Or, as we hope occurs, the N Vision 74’s sublime body, signed off by chief designer Sangyup Lee as a retro-futuristic development of Giugiaro’s Hyundai Pony Coupe and Delorean designs, might be used for a future Hyundai Group model – but perhaps without the ultra-expensive hybrid setup.

But as it sits, this is a hella-cool vision of zero-emission supercar tech, way beyond anything Ferrari, Lamborghini or McLaren will admit to developing. Even if the N Vision 74 were pure battery-electric – as a hypothesised production version could be – it would still be visually stunning and mechanically capable, based around dual rear motors: one per wheel, allowing for incredibly precise traction control…and superb drifting prowess.

Neatly packaged aboard the N Vision 74 are two 4.2kg hydrogen tanks, a fuel-cell stack that makes 85kW on its own, a 63kWh-usable lithium-ion battery, and the dual motors rated at about 250kW/450Nm apiece.

Total outputs at full-chat are in the vicinity of 500kW (670 horsepower) and 900Nm. Refuelling the hydrogen tanks is a five-minute affairs while the battery can be topped off using an ultra-rapid charger in about 18 minutes.

This vehicle is actually series-parallel hybrid: it can run on power supplied by the hydrogen fuel-cell alone at up to 85kW of power or so – fine for getting around in urban spaces. Demand more punch from the motors and the battery is called upon to tip in, allowing the headline 500kW peak number.

In reality, across our four laps of Bilster Berg, we found it very difficult to discern which of the power sources was contributing what – a testament to the slickly engineered blend, but also the fact that both power sources are ultimately contributing electric power. Without the rumble of a petrol engine kicking in, this is a highly refined hybrid concept.

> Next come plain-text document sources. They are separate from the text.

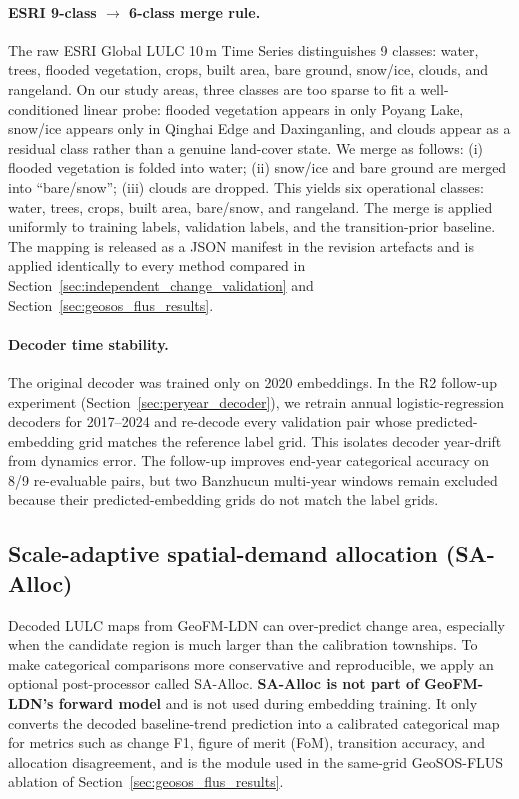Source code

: \documentclass{article}
\begin{document}
\paragraph{ESRI 9-class $\to$ 6-class merge rule.} The raw ESRI Global LULC 10\,m Time Series distinguishes 9 classes: water, trees, flooded vegetation, crops, built area, bare ground, snow/ice, clouds, and rangeland. On our study areas, three classes are too sparse to fit a well-conditioned linear probe: flooded vegetation appears in only Poyang Lake, snow/ice appears only in Qinghai Edge and Daxinganling, and clouds appear as a residual class rather than a genuine land-cover state. We merge as follows: (i) flooded vegetation is folded into water; (ii) snow/ice and bare ground are merged into ``bare/snow''; (iii) clouds are dropped. This yields six operational classes: water, trees, crops, built area, bare/snow, and rangeland. The merge is applied uniformly to training labels, validation labels, and the transition-prior baseline. The mapping is released as a JSON manifest in the revision artefacts and is applied identically to every method compared in Section~\ref{sec:independent_change_validation} and Section~\ref{sec:geosos_flus_results}.

\paragraph{Decoder time stability.} The original decoder was trained only on 2020 embeddings. In the R2 follow-up experiment (Section~\ref{sec:peryear_decoder}), we retrain annual logistic-regression decoders for 2017--2024 and re-decode every validation pair whose predicted-embedding grid matches the reference label grid. This isolates decoder year-drift from dynamics error. The follow-up improves end-year categorical accuracy on 8/9 re-evaluable pairs, but two Banzhucun multi-year windows remain excluded because their predicted-embedding grids do not match the label grids.

\subsection{Scale-adaptive spatial-demand allocation (SA-Alloc)}
\label{sec:scale_adaptive_allocation}

Decoded LULC maps from GeoFM-LDN can over-predict change area, especially when the candidate region is much larger than the calibration townships. To make categorical comparisons more conservative and reproducible, we apply an optional post-processor called SA-Alloc. \textbf{SA-Alloc is not part of GeoFM-LDN's forward model} and is not used during embedding training. It only converts the decoded baseline-trend prediction into a calibrated categorical map for metrics such as change F1, figure of merit (FoM), transition accuracy, and allocation disagreement, and is the module used in the same-grid GeoSOS-FLUS ablation of Section~\ref{sec:geosos_flus_results}.
\end{document}
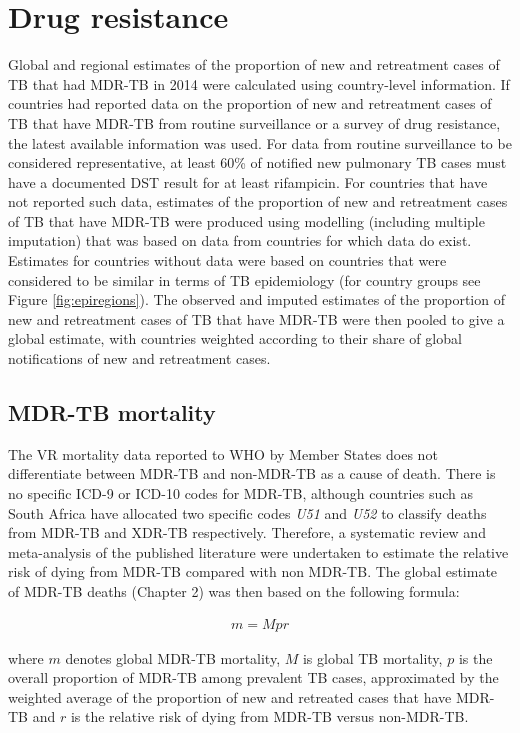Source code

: \section{Drug resistance}

Global and regional estimates of the proportion of new and retreatment cases of TB that had MDR-TB in 2014 were calculated using country-level information. If countries had reported data on the proportion of new and retreatment cases of TB that have MDR-TB from routine surveillance or a survey of drug resistance, the latest available information was used. For data from routine surveillance to be considered representative, at least 60\% of notified new pulmonary TB cases must have a documented DST result for at least rifampicin. For countries that have not reported such data, estimates of the proportion of new and retreatment cases of TB that have MDR-TB were produced using modelling (including multiple imputation) that was based on data from countries for which data do exist. Estimates for countries without data were based on countries that were considered to be similar in terms of TB epidemiology (for country groups see Figure \ref{fig:epiregions}). The observed and imputed estimates of the proportion of new and retreatment cases of TB that have MDR-TB were then pooled to give a global estimate, with countries weighted according to their share of global notifications of new and retreatment cases.

\subsection{MDR-TB mortality}

The VR mortality data reported to WHO by Member States does not differentiate between MDR-TB and non-MDR-TB as a cause of death. There is no specific ICD-9 or ICD-10 codes for MDR-TB, although countries such as South Africa have allocated two specific codes \textit{U51} and \textit{U52} to classify deaths from MDR-TB and XDR-TB respectively. Therefore, a systematic review and meta-analysis of the published literature were undertaken to estimate the relative risk of dying from MDR-TB compared with non MDR-TB. The global estimate of MDR-TB deaths (Chapter 2) was then based on the following formula: 

\begin{align*}
m = Mpr
\end{align*}

where $m$ denotes global MDR-TB mortality, $M$ is global TB mortality, $p$ is the overall proportion of MDR-TB among prevalent TB cases, approximated by the weighted average of the proportion of new and retreated cases that have MDR-TB and $r$ is the relative risk of dying from MDR-TB versus non-MDR-TB.

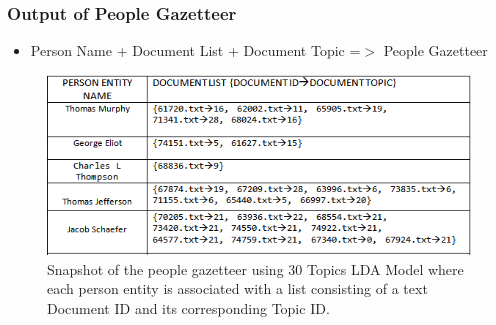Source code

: \documentclass{beamer}
\begin{document}
\begin{frame}
\frametitle{Output of People Gazetteer}
\begin{itemize}
\item
Person Name + Document List + Document Topic =$>$ People Gazetteer
\end{itemize}
\begin{figure}[ht]
\begin{center}
\includegraphics[scale=0.7]{images/gaz2.png}
\caption{Snapshot of the people gazetteer using 30 Topics LDA Model where each person entity is associated with a list consisting of a text Document ID and its corresponding Topic ID.}
\end{center}
\end{figure}
\end{frame}
\end{document}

While the integration of the two power sources is refined, though, the N Vision 74’s half-finished cabin isn’t. The design is smart and presentable, based around a retro-bezel interpretation of the company’s 12.3-inch display found other products, but the unique central spine with climate and multimedia buttons is new – and it looks great. Expect to see that in other Hyundai cars soon.

But most of the cabin is dedicated to track driving and tuning. Huge bucket seats supporting multi-point restraints are mounted extremely low atop a floor with no carpeting or insulation – and while this is an electric vehicle, the natural sounds of the motors are deliberately not damped or muffled out, meaning the car screams to life as soon as you tap the throttle (but is dead silent at rest).

Noise is going to be one of the next frontiers of EV development. While some manufacturers – namely Tesla – prefer the strong, silent approach, others recognise a demand from some buyers for auditory feedback reflecting pace and load in the vehicle. Most applications so far are purely synthetic with varying believability (Porsche Taycan Sport Sound, BMW’s Hans Zimmer-composed i4 soundtrack), but Hyundai is seeking to pursue something more real.

In the N Vision 74, the operational sounds of the motors are allowed to be heard. They’re still a little soft, and a future approach is to amplify these sounds further to build engagement – but it’s honestly a nicer experience than driving in total silence, wondering why the horizon is coming at us sooner.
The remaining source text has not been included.